I recognize that I was born into privilege.
Being male, white and American comes with a set of assumptions and implicit biases that are deeply ingrained in me and the mores of our fathers. As a progressive-minded person who wants to be an example of attitudes and actions that foster a more just and humane society, I am willing to have my unconscious behaviors laid bare so that I might learn new ways of communicating and interacting with people and the world. But in order for this to occur, my hope must be met with more than mere outrage.
I’m on shaky ground from the start here. The title alone opens me up for attacks. Any suggestion that I might be dismissing the plight of the under-served or those victimized by generations of misogyny and colonialism, by reducing their suffering to the notion of political correctness, would be a highly risky stance to take. The social justice war is no joke. A new generation of warriors are waging battles on college campuses, internet forums, and at yoga centers alike. The courage to speak out and demand that other voices be heard is bolstered by the cumulative and pent-up effect of subtle prejudice and bigotry, made manifest by the anger of seeing institutions crumble and injustice reign. Being the beneficiary of unfair power imbalances puts me in what seems to be an untenable position.
Overcoming the societal structures that grant me my privilege is easier said than done.

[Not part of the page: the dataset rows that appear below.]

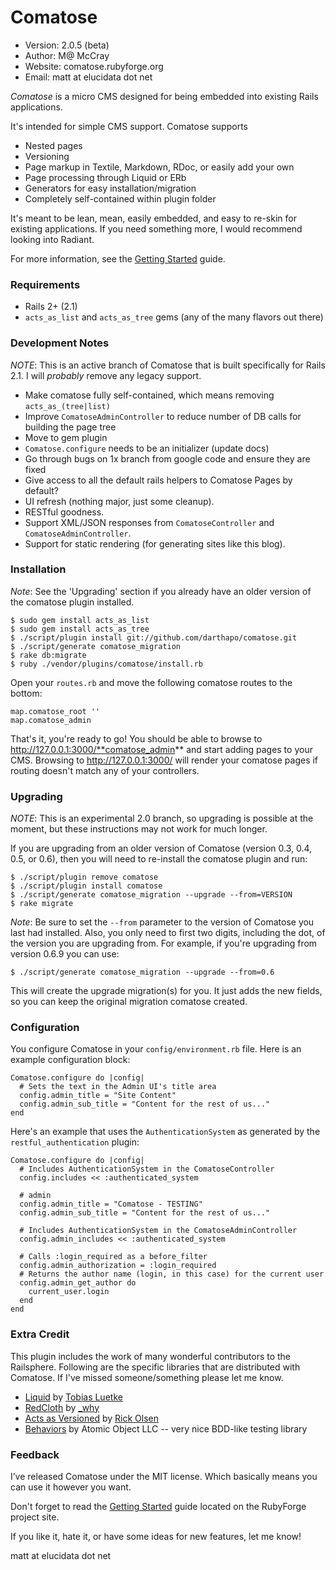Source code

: # Comatose

* Version: 2.0.5 (beta)
* Author:  M@ McCray
* Website: comatose.rubyforge.org
* Email: matt at elucidata dot net

*Comatose* is a micro CMS designed for being embedded into existing Rails 
applications.

It's intended for simple CMS support. Comatose supports 

 * Nested pages
 * Versioning
 * Page markup in Textile, Markdown, RDoc, or easily add your own 
 * Page processing through Liquid or ERb
 * Generators for easy installation/migration
 * Completely self-contained within plugin folder

It's meant to be lean, mean, easily embedded, and easy to re-skin for 
existing applications. If you need something more, I would recommend 
looking into Radiant.

For more information, see the [Getting Started][] guide.

### Requirements

 * Rails 2+ (2.1)
 * `acts_as_list` and `acts_as_tree` gems (any of the many flavors out there)

### Development Notes

*NOTE*: This is an active branch of Comatose that is built specifically for Rails 2.1. I will *probably* remove any legacy support.

 * Make comatose fully self-contained, which means removing `acts_as_(tree|list)`
 * Improve `ComatoseAdminController` to reduce number of DB calls for building the page tree
 * Move to gem plugin
 * `Comatose.configure` needs to be an initializer (update docs)
 * Go through bugs on 1x branch from google code and ensure they are fixed
 * Give access to all the default rails helpers to Comatose Pages by default?
 * UI refresh (nothing major, just some cleanup).
 * RESTful goodness.
 * Support XML/JSON responses from `ComatoseController` and `ComatoseAdminController`.
 * Support for static rendering (for generating sites like this blog).

### Installation

*Note*: See the 'Upgrading' section if you already have an older version of the comatose plugin installed.

    $ sudo gem install acts_as_list
    $ sudo gem install acts_as_tree
    $ ./script/plugin install git://github.com/darthapo/comatose.git
    $ ./script/generate comatose_migration
    $ rake db:migrate
    $ ruby ./vendor/plugins/comatose/install.rb

Open your `routes.rb` and move the following comatose routes to the 
bottom:

    map.comatose_root ''
    map.comatose_admin

That's it, you're ready to go! You should be able to browse to 
http://127.0.0.1:3000/**comatose_admin** and start adding pages to your CMS. 
Browsing to http://127.0.0.1:3000/ will render your comatose pages if 
routing doesn't match any of your controllers. 

### Upgrading

*NOTE*: This is an experimental 2.0 branch, so upgrading is possible at the moment, but these instructions may not work for much longer.

If you are upgrading from an older version of Comatose (version 0.3, 
0.4, 0.5, or 0.6), then you will need to re-install the comatose 
plugin and run:

    $ ./script/plugin remove comatose
    $ ./script/plugin install comatose
    $ ./script/generate comatose_migration --upgrade --from=VERSION
    $ rake migrate

*Note*: Be sure to set the `--from` parameter to the version of
Comatose you last had installed. Also, you only need to first two digits,
including the dot, of the version you are upgrading from. For example, if
you're upgrading from version 0.6.9 you can use:

    $ ./script/generate comatose_migration --upgrade --from=0.6

This will create the upgrade migration(s) for you. It just adds the new 
fields, so you can keep the original migration comatose created.

### Configuration

You configure Comatose in your `config/environment.rb` file. Here is an example
configuration block:

    Comatose.configure do |config|
      # Sets the text in the Admin UI's title area
      config.admin_title = "Site Content"
      config.admin_sub_title = "Content for the rest of us..."
    end

Here's an example that uses the `AuthenticationSystem` as generated by the
`restful_authentication` plugin:

    Comatose.configure do |config|
      # Includes AuthenticationSystem in the ComatoseController
      config.includes << :authenticated_system

      # admin 
      config.admin_title = "Comatose - TESTING"
      config.admin_sub_title = "Content for the rest of us..."

      # Includes AuthenticationSystem in the ComatoseAdminController
      config.admin_includes << :authenticated_system
  
      # Calls :login_required as a before_filter
      config.admin_authorization = :login_required
      # Returns the author name (login, in this case) for the current user
      config.admin_get_author do
        current_user.login
      end
    end

### Extra Credit

This plugin includes the work of many wonderful contributors to the Railsphere. 
Following are the specific libraries that are distributed with Comatose. If I've 
missed someone/something please let me know.

 * [Liquid][] by [Tobias Luetke][] 
 * [RedCloth][] by [_why][]
 * [Acts as Versioned][]  by [Rick Olsen][]
 * [Behaviors][] by Atomic Object LLC -- very nice BDD-like testing library

### Feedback

I’ve released Comatose under the MIT license. Which basically means you 
can use it however you want.

Don't forget to read the [Getting Started][] guide located on the RubyForge
project site.

If you like it, hate it, or have some ideas for new features, let me know!

matt at elucidata dot net

[Getting Started]: http://comatose.rubyforge.org/getting-started-guide
[Liquid]: http://home.leetsoft.com/liquid
[Tobias Luetke]: http://blog.leetsoft.com
[RedCloth]: http://whytheluckystiff.net/ruby/redcloth
[_why]: http://whytheluckystiff.net
[Acts as Versioned]: http://ar-versioned.rubyforge.org
[Rick Olsen]: http://weblog.techno-weenie.net
[Behaviors]: http://behaviors.rubyforge.org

It’s hard for me to get my mind around the macro picture of myself as a man in the world. It becomes clearer in the actuality of my daily life and is never more apparent than in the way my marital relationship often plays out. As my career has developed and I am bringing in a greater share of the household income, I have to admit that I expect my wife to take care of more of the parenting and managing of our home. It’s telling how easily I fall into the traditional roles of my parents, despite my fancy that I have broken their mold.
I can see how my wife has had to make more sacrifices than I have just because she is a woman. When I put myself in her shoes, I can feel the resentment at having to always ask me to help, of being forced into the role of nag so that she might steal but a few glimmers of the independence that being a mother and a wife easily squelches. At the same time, I am working as hard as I can to make ends meet and that’s not because I want it that way. Since I take on the larger burden of providing for our needs, taking fifty percent of the duties at home doesn’t feel equitable. If my wife had the job that was providing for us, I wonder if I would feel less entitled.
I always thought that having kindness in my heart was enough, but maybe it’s not.
Recently, a thoughtful Indian-American yoga teacher of the millennial generation left one of my workshops after being made uncomfortable by my doing Sanskrit chanting without providing any particular context beforehand. The chant in question is a ritual I have enjoyed for over two decades and has deep personal meaning to me. But it was also a prayer that this teacher had shared with family as a child. And hearing me, the charismatic white man in the front of the room, taking ownership over something from a culture that is not native to me felt wrong and unsafe. To me, it was an honest expression of affection and hope. But to someone else it was an example of colonialism and social injustice.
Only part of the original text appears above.